(Task directions)
When the records are reproduced, each one must match exactly, and no picture may be kept.
━━━━━ Records shown
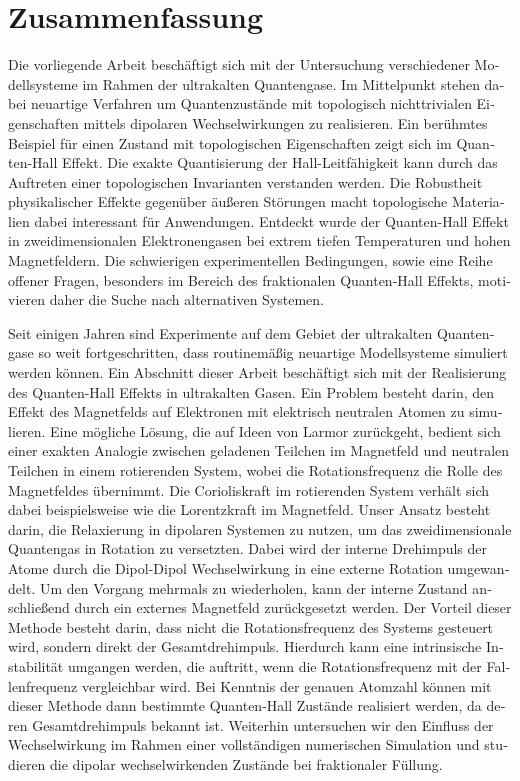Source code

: \chapter*{Zusammenfassung}

\begin{otherlanguage}{ngerman}

Die vorliegende Arbeit beschäftigt sich mit der Untersuchung verschiedener
Modellsysteme im Rahmen der ultrakalten Quantengase.
Im Mittelpunkt stehen dabei neuartige Verfahren um Quantenzustände mit topologisch nichttrivialen Eigenschaften mittels dipolaren Wechselwirkungen zu realisieren.
Ein berühmtes Beispiel für einen Zustand mit topologischen Eigenschaften zeigt sich im Quanten-Hall Effekt.
Die exakte Quantisierung der Hall-Leitfähigkeit kann durch das Auftreten einer topologischen Invarianten verstanden werden.
Die Robustheit physikalischer Effekte gegenüber äußeren Störungen macht topologische Materialien dabei interessant für Anwendungen.
Entdeckt wurde der Quanten-Hall Effekt in zweidimensionalen Elektronengasen bei extrem tiefen Temperaturen und hohen Magnetfeldern.
Die schwierigen experimentellen Bedingungen, sowie eine Reihe offener Fragen, besonders im Bereich des fraktionalen Quanten-Hall Effekts, motivieren daher die Suche nach alternativen Systemen.

Seit einigen Jahren sind Experimente auf dem Gebiet der ultrakalten Quantengase so weit fortgeschritten, dass routinemäßig neuartige Modellsysteme simuliert werden können.
Ein Abschnitt dieser Arbeit beschäftigt sich mit der Realisierung des Quanten-Hall Effekts in ultrakalten Gasen.
Ein Problem besteht darin, den Effekt des Magnetfelds auf Elektronen mit elektrisch neutralen Atomen zu simulieren.
Eine mögliche Lösung, die auf Ideen von Larmor zurückgeht, bedient sich einer exakten Analogie zwischen geladenen Teilchen im Magnetfeld und neutralen Teilchen in einem rotierenden System, wobei die Rotationsfrequenz die Rolle des Magnetfeldes übernimmt.
Die Corioliskraft im rotierenden System verhält sich dabei beispielsweise wie die Lorentzkraft im Magnetfeld.
Unser Ansatz besteht darin, die Relaxierung in dipolaren Systemen zu nutzen, um das zweidimensionale Quantengas in Rotation zu versetzten.
Dabei wird der interne Drehimpuls der Atome durch die Dipol-Dipol Wechselwirkung in eine externe Rotation umgewandelt.
Um den Vorgang mehrmals zu wiederholen, kann der interne Zustand anschließend durch ein externes Magnetfeld zurückgesetzt werden.
Der Vorteil dieser Methode besteht darin, dass nicht die Rotationsfrequenz des Systems gesteuert wird, sondern direkt der Gesamtdrehimpuls.
Hierdurch kann eine intrinsische Instabilität umgangen werden, die auftritt, wenn die Rotationsfrequenz mit der Fallenfrequenz vergleichbar wird.
Bei Kenntnis der genauen Atomzahl können mit dieser Methode dann bestimmte Quanten-Hall Zustände realisiert werden, da deren Gesamtdrehimpuls bekannt ist.
Weiterhin untersuchen wir den Einfluss der Wechselwirkung im Rahmen einer vollständigen numerischen Simulation und studieren die dipolar wechselwirkenden Zustände bei fraktionaler Füllung.


\end{otherlanguage}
━━━━━━━━━━
(Result of this task)
Source code

: \chapter*{Zusammenfassung}

\begin{otherlanguage}{ngerman}

Die vorliegende Arbeit beschäftigt sich mit der Untersuchung verschiedener
Modellsysteme im Rahmen der ultrakalten Quantengase.
Im Mittelpunkt stehen dabei neuartige Verfahren um Quantenzustände mit topologisch nichttrivialen Eigenschaften mittels dipolaren Wechselwirkungen zu realisieren.
Ein berühmtes Beispiel für einen Zustand mit topologischen Eigenschaften zeigt sich im Quanten-Hall Effekt.
Die exakte Quantisierung der Hall-Leitfähigkeit kann durch das Auftreten einer topologischen Invarianten verstanden werden.
Die Robustheit physikalischer Effekte gegenüber äußeren Störungen macht topologische Materialien dabei interessant für Anwendungen.
Entdeckt wurde der Quanten-Hall Effekt in zweidimensionalen Elektronengasen bei extrem tiefen Temperaturen und hohen Magnetfeldern.
Die schwierigen experimentellen Bedingungen, sowie eine Reihe offener Fragen, besonders im Bereich des fraktionalen Quanten-Hall Effekts, motivieren daher die Suche nach alternativen Systemen.

Seit einigen Jahren sind Experimente auf dem Gebiet der ultrakalten Quantengase so weit fortgeschritten, dass routinemäßig neuartige Modellsysteme simuliert werden können.
Ein Abschnitt dieser Arbeit beschäftigt sich mit der Realisierung des Quanten-Hall Effekts in ultrakalten Gasen.
Ein Problem besteht darin, den Effekt des Magnetfelds auf Elektronen mit elektrisch neutralen Atomen zu simulieren.
Eine mögliche Lösung, die auf Ideen von Larmor zurückgeht, bedient sich einer exakten Analogie zwischen geladenen Teilchen im Magnetfeld und neutralen Teilchen in einem rotierenden System, wobei die Rotationsfrequenz die Rolle des Magnetfeldes übernimmt.
Die Corioliskraft im rotierenden System verhält sich dabei beispielsweise wie die Lorentzkraft im Magnetfeld.
Unser Ansatz besteht darin, die Relaxierung in dipolaren Systemen zu nutzen, um das zweidimensionale Quantengas in Rotation zu versetzten.
Dabei wird der interne Drehimpuls der Atome durch die Dipol-Dipol Wechselwirkung in eine externe Rotation umgewandelt.
Um den Vorgang mehrmals zu wiederholen, kann der interne Zustand anschließend durch ein externes Magnetfeld zurückgesetzt werden.
Der Vorteil dieser Methode besteht darin, dass nicht die Rotationsfrequenz des Systems gesteuert wird, sondern direkt der Gesamtdrehimpuls.
Hierdurch kann eine intrinsische Instabilität umgangen werden, die auftritt, wenn die Rotationsfrequenz mit der Fallenfrequenz vergleichbar wird.
Bei Kenntnis der genauen Atomzahl können mit dieser Methode dann bestimmte Quanten-Hall Zustände realisiert werden, da deren Gesamtdrehimpuls bekannt ist.
Weiterhin untersuchen wir den Einfluss der Wechselwirkung im Rahmen einer vollständigen numerischen Simulation und studieren die dipolar wechselwirkenden Zustände bei fraktionaler Füllung.


\end{otherlanguage}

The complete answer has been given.